WHAT THE EXERCISE ASKS: Each line of the data must be copied exactly.

★ ★ ★

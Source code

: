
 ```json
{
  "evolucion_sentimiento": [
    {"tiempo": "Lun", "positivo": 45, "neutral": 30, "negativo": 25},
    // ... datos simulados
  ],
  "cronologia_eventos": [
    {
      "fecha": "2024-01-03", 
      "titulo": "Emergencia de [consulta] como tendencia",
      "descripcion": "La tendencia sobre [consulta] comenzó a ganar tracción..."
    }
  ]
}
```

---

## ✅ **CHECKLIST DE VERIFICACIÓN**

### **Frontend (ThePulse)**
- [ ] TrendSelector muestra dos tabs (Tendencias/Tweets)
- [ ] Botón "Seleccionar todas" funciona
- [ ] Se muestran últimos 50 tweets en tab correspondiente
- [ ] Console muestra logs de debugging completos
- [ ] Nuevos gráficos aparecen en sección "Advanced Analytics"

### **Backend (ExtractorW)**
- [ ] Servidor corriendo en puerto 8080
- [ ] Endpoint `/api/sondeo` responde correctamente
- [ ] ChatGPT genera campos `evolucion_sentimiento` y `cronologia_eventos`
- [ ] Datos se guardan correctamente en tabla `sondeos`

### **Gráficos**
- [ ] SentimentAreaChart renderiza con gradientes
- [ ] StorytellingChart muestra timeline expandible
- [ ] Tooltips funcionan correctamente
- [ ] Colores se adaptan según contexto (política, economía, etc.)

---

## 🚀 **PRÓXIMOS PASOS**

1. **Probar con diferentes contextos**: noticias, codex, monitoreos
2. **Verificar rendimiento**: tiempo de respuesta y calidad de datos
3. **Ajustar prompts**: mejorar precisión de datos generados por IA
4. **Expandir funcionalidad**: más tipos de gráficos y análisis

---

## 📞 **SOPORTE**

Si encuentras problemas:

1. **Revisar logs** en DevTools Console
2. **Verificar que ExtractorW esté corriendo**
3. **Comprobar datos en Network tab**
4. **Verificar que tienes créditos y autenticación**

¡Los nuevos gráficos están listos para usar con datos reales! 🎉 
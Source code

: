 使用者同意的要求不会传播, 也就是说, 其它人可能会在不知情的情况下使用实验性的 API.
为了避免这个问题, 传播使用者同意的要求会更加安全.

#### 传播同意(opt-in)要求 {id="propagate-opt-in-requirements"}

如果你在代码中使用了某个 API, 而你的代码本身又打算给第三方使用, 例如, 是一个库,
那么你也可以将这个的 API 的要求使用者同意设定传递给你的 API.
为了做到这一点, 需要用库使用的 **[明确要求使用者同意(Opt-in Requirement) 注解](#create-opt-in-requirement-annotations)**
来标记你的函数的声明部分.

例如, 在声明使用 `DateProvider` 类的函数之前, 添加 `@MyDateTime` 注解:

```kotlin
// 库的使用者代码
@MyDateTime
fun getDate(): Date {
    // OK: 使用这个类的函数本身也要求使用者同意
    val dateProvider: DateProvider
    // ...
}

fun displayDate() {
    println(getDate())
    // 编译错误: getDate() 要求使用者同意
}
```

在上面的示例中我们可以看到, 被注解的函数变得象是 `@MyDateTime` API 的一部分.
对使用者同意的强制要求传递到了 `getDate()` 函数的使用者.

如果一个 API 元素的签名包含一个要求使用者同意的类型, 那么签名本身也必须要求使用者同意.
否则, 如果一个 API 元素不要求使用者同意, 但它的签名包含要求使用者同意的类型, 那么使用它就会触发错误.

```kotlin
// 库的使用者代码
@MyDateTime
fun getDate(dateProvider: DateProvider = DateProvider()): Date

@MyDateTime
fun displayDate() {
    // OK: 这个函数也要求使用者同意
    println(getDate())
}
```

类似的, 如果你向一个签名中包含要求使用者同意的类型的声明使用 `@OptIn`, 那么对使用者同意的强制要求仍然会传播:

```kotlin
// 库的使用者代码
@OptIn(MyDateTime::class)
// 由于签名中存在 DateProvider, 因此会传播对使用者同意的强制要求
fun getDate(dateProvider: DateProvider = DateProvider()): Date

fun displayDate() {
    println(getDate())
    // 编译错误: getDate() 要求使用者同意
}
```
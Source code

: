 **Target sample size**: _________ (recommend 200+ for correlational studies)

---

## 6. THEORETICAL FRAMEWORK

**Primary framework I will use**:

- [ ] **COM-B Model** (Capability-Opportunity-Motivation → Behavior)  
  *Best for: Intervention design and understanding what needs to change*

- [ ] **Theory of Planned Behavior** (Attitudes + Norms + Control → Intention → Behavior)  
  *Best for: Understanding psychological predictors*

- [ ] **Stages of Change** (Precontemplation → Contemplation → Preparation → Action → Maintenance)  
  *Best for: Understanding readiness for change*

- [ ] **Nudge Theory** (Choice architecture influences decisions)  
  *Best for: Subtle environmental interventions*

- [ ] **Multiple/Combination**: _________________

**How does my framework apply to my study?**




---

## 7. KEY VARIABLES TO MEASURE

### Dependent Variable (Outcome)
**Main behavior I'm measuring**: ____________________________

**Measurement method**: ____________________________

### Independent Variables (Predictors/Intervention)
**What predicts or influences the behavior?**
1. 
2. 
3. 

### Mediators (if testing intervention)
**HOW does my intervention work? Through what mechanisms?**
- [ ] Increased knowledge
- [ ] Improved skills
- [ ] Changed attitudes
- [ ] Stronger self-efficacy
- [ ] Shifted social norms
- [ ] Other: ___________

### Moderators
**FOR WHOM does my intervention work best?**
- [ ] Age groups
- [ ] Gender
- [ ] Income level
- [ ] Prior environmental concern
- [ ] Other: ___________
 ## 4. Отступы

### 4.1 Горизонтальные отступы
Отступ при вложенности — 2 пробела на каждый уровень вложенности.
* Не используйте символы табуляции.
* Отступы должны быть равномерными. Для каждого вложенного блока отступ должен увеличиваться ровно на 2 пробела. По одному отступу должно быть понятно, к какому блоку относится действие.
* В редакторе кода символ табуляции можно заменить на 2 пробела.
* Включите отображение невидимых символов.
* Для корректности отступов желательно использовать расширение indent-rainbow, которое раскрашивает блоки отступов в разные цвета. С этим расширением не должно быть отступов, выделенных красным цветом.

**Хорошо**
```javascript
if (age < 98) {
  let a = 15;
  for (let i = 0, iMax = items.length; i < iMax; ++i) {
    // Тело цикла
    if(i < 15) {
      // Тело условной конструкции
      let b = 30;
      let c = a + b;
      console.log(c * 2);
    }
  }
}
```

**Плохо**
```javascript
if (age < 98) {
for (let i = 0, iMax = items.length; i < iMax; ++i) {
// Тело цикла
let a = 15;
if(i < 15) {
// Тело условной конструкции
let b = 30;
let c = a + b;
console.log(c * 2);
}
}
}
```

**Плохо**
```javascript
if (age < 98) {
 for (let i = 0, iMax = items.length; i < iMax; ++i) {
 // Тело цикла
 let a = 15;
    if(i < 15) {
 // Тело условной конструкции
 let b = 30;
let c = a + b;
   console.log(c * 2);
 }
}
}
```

★ ★ ★

ANSWER BOX:
Source code

:
 ```json
{
  "evolucion_sentimiento": [
    {"tiempo": "Lun", "positivo": 45, "neutral": 30, "negativo": 25},
    // ... datos simulados
  ],
  "cronologia_eventos": [
    {
      "fecha": "2024-01-03", 
      "titulo": "Emergencia de [consulta] como tendencia",
      "descripcion": "La tendencia sobre [consulta] comenzó a ganar tracción..."
    }
  ]
}
```

---

## ✅ **CHECKLIST DE VERIFICACIÓN**

### **Frontend (ThePulse)**
- [ ] TrendSelector muestra dos tabs (Tendencias/Tweets)
- [ ] Botón "Seleccionar todas" funciona
- [ ] Se muestran últimos 50 tweets en tab correspondiente
- [ ] Console muestra logs de debugging completos
- [ ] Nuevos gráficos aparecen en sección "Advanced Analytics"

### **Backend (ExtractorW)**
- [ ] Servidor corriendo en puerto 8080
- [ ] Endpoint `/api/sondeo` responde correctamente
- [ ] ChatGPT genera campos `evolucion_sentimiento` y `cronologia_eventos`
- [ ] Datos se guardan correctamente en tabla `sondeos`

### **Gráficos**
- [ ] SentimentAreaChart renderiza con gradientes
- [ ] StorytellingChart muestra timeline expandible
- [ ] Tooltips funcionan correctamente
- [ ] Colores se adaptan según contexto (política, economía, etc.)

---

## 🚀 **PRÓXIMOS PASOS**

1. **Probar con diferentes contextos**: noticias, codex, monitoreos
2. **Verificar rendimiento**: tiempo de respuesta y calidad de datos
3. **Ajustar prompts**: mejorar precisión de datos generados por IA
4. **Expandir funcionalidad**: más tipos de gráficos y análisis

---

## 📞 **SOPORTE**

Si encuentras problemas:

1. **Revisar logs** en DevTools Console
2. **Verificar que ExtractorW esté corriendo**
3. **Comprobar datos en Network tab**
4. **Verificar que tienes créditos y autenticación**

¡Los nuevos gráficos están listos para usar con datos reales! 🎉 
Source code

: 使用者同意的要求不会传播, 也就是说, 其它人可能会在不知情的情况下使用实验性的 API.
为了避免这个问题, 传播使用者同意的要求会更加安全.

#### 传播同意(opt-in)要求 {id="propagate-opt-in-requirements"}

如果你在代码中使用了某个 API, 而你的代码本身又打算给第三方使用, 例如, 是一个库,
那么你也可以将这个的 API 的要求使用者同意设定传递给你的 API.
为了做到这一点, 需要用库使用的 **[明确要求使用者同意(Opt-in Requirement) 注解](#create-opt-in-requirement-annotations)**
来标记你的函数的声明部分.

例如, 在声明使用 `DateProvider` 类的函数之前, 添加 `@MyDateTime` 注解:

```kotlin
// 库的使用者代码
@MyDateTime
fun getDate(): Date {
    // OK: 使用这个类的函数本身也要求使用者同意
    val dateProvider: DateProvider
    // ...
}

fun displayDate() {
    println(getDate())
    // 编译错误: getDate() 要求使用者同意
}
```

在上面的示例中我们可以看到, 被注解的函数变得象是 `@MyDateTime` API 的一部分.
对使用者同意的强制要求传递到了 `getDate()` 函数的使用者.

如果一个 API 元素的签名包含一个要求使用者同意的类型, 那么签名本身也必须要求使用者同意.
否则, 如果一个 API 元素不要求使用者同意, 但它的签名包含要求使用者同意的类型, 那么使用它就会触发错误.

```kotlin
// 库的使用者代码
@MyDateTime
fun getDate(dateProvider: DateProvider = DateProvider()): Date

@MyDateTime
fun displayDate() {
    // OK: 这个函数也要求使用者同意
    println(getDate())
}
```

类似的, 如果你向一个签名中包含要求使用者同意的类型的声明使用 `@OptIn`, 那么对使用者同意的强制要求仍然会传播:

```kotlin
// 库的使用者代码
@OptIn(MyDateTime::class)
// 由于签名中存在 DateProvider, 因此会传播对使用者同意的强制要求
fun getDate(dateProvider: DateProvider = DateProvider()): Date

fun displayDate() {
    println(getDate())
    // 编译错误: getDate() 要求使用者同意
}
```
Source code

: **Target sample size**: _________ (recommend 200+ for correlational studies)

---

## 6. THEORETICAL FRAMEWORK

**Primary framework I will use**:

- [ ] **COM-B Model** (Capability-Opportunity-Motivation → Behavior)  
  *Best for: Intervention design and understanding what needs to change*

- [ ] **Theory of Planned Behavior** (Attitudes + Norms + Control → Intention → Behavior)  
  *Best for: Understanding psychological predictors*

- [ ] **Stages of Change** (Precontemplation → Contemplation → Preparation → Action → Maintenance)  
  *Best for: Understanding readiness for change*

- [ ] **Nudge Theory** (Choice architecture influences decisions)  
  *Best for: Subtle environmental interventions*

- [ ] **Multiple/Combination**: _________________

**How does my framework apply to my study?**




---

## 7. KEY VARIABLES TO MEASURE

### Dependent Variable (Outcome)
**Main behavior I'm measuring**: ____________________________

**Measurement method**: ____________________________

### Independent Variables (Predictors/Intervention)
**What predicts or influences the behavior?**
1. 
2. 
3. 

### Mediators (if testing intervention)
**HOW does my intervention work? Through what mechanisms?**
- [ ] Increased knowledge
- [ ] Improved skills
- [ ] Changed attitudes
- [ ] Stronger self-efficacy
- [ ] Shifted social norms
- [ ] Other: ___________

### Moderators
**FOR WHOM does my intervention work best?**
- [ ] Age groups
- [ ] Gender
- [ ] Income level
- [ ] Prior environmental concern
- [ ] Other: ___________
 ## 4. Отступы

### 4.1 Горизонтальные отступы
Отступ при вложенности — 2 пробела на каждый уровень вложенности.
* Не используйте символы табуляции.
* Отступы должны быть равномерными. Для каждого вложенного блока отступ должен увеличиваться ровно на 2 пробела. По одному отступу должно быть понятно, к какому блоку относится действие.
* В редакторе кода символ табуляции можно заменить на 2 пробела.
* Включите отображение невидимых символов.
* Для корректности отступов желательно использовать расширение indent-rainbow, которое раскрашивает блоки отступов в разные цвета. С этим расширением не должно быть отступов, выделенных красным цветом.

**Хорошо**
```javascript
if (age < 98) {
  let a = 15;
  for (let i = 0, iMax = items.length; i < iMax; ++i) {
    // Тело цикла
    if(i < 15) {
      // Тело условной конструкции
      let b = 30;
      let c = a + b;
      console.log(c * 2);
    }
  }
}
```

**Плохо**
```javascript
if (age < 98) {
for (let i = 0, iMax = items.length; i < iMax; ++i) {
// Тело цикла
let a = 15;
if(i < 15) {
// Тело условной конструкции
let b = 30;
let c = a + b;
console.log(c * 2);
}
}
}
```

**Плохо**
```javascript
if (age < 98) {
 for (let i = 0, iMax = items.length; i < iMax; ++i) {
 // Тело цикла
 let a = 15;
    if(i < 15) {
 // Тело условной конструкции
 let b = 30;
let c = a + b;
   console.log(c * 2);
 }
}
}
```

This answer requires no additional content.